Data to examine: Begin
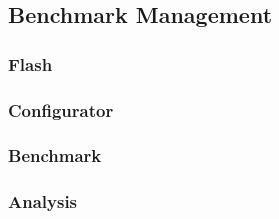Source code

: \subsection{Benchmark Management}\label{subsec:Benchmark Management}

\subsubsection{Flash}\label{subsubsec:Flash}

\subsubsection{Configurator}\label{subsubsec:Configurator}

\subsubsection{Benchmark}\label{subsubsec:Benchmark}

\subsubsection{Analysis}\label{subsubsec:Analysis}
Data to examine: End
• [Work required]: With the pictures omitted, print each line of the data above precisely as given.

• [Exercise solution]:
Source code

: \subsection{Benchmark Management}\label{subsec:Benchmark Management}

\subsubsection{Flash}\label{subsubsec:Flash}

\subsubsection{Configurator}\label{subsubsec:Configurator}

\subsubsection{Benchmark}\label{subsubsec:Benchmark}

\subsubsection{Analysis}\label{subsubsec:Analysis}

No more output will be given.